* What is required:
The response must be made up of the lines in the entries below that contain "nécessaires".

* Input for this task:
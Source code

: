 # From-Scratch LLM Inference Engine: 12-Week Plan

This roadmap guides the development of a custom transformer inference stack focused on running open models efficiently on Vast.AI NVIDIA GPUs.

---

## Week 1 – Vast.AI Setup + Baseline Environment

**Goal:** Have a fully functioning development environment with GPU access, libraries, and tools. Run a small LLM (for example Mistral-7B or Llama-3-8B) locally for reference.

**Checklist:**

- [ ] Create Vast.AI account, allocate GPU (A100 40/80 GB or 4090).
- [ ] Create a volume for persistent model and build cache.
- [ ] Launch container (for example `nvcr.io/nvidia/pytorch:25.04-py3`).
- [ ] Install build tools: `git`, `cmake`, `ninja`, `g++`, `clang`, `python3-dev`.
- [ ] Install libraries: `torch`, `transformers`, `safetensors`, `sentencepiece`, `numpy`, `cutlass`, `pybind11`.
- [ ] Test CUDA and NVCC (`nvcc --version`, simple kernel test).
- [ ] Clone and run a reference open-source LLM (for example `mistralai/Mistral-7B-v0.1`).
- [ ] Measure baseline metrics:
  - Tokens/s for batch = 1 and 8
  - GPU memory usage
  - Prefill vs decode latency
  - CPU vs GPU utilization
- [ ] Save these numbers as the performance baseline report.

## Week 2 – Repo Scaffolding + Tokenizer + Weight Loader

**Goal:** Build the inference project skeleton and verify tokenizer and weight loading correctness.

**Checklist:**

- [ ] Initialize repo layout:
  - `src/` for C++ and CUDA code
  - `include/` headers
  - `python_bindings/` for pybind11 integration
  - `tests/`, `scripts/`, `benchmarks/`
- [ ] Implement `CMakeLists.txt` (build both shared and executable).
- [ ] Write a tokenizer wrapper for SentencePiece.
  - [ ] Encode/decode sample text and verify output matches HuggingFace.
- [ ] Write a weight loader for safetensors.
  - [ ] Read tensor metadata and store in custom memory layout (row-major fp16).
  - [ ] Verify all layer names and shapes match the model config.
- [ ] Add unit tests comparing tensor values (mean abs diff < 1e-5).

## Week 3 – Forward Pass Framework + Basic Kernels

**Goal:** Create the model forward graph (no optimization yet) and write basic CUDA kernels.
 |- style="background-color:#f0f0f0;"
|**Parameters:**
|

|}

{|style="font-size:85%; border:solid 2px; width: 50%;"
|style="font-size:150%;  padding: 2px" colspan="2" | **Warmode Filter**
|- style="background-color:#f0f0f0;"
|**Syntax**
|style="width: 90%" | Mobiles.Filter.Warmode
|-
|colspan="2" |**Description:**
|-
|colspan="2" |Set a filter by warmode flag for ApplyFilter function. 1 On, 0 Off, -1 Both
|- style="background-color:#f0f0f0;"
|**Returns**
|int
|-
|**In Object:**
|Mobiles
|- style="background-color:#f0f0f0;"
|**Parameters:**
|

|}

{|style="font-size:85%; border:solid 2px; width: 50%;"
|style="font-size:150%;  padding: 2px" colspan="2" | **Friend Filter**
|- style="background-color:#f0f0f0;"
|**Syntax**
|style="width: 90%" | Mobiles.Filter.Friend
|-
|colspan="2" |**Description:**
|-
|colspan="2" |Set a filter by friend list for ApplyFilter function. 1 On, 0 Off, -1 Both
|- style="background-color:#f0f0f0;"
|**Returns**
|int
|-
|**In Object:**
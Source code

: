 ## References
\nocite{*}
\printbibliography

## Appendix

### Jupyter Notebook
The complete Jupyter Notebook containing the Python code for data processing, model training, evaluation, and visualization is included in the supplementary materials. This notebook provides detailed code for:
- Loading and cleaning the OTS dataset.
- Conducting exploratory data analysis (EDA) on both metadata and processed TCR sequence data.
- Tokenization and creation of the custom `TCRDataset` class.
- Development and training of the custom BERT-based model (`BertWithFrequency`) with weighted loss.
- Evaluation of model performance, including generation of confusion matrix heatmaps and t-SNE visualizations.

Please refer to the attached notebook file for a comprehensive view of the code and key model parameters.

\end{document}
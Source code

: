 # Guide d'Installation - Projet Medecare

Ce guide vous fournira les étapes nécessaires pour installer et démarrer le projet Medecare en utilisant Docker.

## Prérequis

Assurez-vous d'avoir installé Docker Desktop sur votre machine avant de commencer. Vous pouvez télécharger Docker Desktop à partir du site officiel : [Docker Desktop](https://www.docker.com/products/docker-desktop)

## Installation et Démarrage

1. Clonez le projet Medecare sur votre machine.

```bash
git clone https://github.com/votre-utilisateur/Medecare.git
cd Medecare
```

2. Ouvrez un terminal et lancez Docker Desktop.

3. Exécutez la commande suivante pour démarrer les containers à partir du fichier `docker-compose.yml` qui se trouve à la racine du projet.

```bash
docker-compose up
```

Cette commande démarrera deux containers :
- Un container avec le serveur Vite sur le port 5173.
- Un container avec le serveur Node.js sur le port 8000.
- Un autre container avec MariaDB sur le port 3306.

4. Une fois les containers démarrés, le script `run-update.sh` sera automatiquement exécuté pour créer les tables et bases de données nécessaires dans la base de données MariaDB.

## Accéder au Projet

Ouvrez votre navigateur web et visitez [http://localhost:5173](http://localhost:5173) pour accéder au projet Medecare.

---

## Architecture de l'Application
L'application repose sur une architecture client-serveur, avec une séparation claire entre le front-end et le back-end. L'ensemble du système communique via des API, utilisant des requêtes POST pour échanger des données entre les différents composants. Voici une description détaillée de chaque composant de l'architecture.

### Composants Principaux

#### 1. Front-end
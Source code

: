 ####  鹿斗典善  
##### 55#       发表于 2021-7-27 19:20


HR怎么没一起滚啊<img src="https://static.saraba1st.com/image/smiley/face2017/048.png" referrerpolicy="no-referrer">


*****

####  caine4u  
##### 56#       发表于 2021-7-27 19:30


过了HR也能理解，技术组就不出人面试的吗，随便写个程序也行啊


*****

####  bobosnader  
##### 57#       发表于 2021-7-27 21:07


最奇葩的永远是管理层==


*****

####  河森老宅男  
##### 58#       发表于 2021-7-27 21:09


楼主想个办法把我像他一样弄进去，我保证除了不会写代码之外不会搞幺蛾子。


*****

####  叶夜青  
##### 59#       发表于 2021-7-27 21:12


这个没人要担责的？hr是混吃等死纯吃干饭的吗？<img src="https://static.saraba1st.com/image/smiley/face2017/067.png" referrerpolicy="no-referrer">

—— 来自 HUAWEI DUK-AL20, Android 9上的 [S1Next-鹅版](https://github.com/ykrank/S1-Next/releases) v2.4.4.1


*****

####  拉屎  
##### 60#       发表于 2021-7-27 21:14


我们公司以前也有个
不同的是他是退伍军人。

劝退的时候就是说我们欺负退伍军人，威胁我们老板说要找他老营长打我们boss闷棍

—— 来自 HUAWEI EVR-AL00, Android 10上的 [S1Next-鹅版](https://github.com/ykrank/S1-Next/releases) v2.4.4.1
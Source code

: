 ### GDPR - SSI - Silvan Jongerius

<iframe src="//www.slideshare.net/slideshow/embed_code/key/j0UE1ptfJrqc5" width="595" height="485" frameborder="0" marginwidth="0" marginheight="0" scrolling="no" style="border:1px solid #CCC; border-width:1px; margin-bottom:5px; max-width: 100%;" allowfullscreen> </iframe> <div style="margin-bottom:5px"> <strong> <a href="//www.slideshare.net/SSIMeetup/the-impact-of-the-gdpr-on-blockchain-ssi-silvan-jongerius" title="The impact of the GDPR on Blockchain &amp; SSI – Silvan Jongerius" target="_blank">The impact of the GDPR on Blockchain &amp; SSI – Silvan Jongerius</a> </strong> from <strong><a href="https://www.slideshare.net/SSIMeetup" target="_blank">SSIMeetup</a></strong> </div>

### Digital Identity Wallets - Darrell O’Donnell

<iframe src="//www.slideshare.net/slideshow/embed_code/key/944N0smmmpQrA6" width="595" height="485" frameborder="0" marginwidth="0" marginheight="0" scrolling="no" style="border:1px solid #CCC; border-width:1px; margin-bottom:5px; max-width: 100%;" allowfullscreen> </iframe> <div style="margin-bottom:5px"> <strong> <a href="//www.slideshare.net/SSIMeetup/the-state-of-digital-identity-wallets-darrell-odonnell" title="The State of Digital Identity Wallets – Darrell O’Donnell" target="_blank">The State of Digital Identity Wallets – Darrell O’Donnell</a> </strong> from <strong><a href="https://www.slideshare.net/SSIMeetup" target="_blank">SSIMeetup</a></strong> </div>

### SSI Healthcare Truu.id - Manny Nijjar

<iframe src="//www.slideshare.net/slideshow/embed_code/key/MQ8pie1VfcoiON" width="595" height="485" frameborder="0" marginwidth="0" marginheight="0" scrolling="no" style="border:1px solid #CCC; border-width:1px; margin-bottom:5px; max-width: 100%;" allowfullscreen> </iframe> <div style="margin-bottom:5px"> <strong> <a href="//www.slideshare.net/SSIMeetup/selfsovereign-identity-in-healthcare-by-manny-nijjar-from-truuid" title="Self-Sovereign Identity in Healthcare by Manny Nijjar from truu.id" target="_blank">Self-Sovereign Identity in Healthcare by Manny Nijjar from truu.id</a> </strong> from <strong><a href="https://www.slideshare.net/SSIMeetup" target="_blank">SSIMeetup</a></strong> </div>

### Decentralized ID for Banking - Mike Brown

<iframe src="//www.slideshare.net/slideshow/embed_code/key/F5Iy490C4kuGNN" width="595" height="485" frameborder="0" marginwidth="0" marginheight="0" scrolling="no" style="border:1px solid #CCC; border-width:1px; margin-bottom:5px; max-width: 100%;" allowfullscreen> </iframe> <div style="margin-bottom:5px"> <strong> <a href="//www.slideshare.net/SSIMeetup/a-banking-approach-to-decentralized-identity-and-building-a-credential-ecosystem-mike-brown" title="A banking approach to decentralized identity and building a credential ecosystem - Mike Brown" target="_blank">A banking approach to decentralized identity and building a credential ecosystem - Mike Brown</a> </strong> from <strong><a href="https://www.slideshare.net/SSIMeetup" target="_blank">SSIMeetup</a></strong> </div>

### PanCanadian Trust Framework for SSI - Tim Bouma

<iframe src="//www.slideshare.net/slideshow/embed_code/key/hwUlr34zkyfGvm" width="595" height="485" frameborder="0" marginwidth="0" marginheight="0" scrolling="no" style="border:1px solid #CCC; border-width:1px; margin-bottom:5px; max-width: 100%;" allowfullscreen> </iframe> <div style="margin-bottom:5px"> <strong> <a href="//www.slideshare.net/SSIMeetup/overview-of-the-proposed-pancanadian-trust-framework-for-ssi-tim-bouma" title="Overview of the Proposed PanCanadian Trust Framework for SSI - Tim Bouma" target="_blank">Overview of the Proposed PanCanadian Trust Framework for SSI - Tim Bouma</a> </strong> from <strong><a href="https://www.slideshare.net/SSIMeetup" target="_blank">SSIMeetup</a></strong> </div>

* Answer space:
Ce guide vous fournira les étapes nécessaires pour installer et démarrer le projet Medecare en utilisant Docker.
4. Une fois les containers démarrés, le script `run-update.sh` sera automatiquement exécuté pour créer les tables et bases de données nécessaires dans la base de données MariaDB.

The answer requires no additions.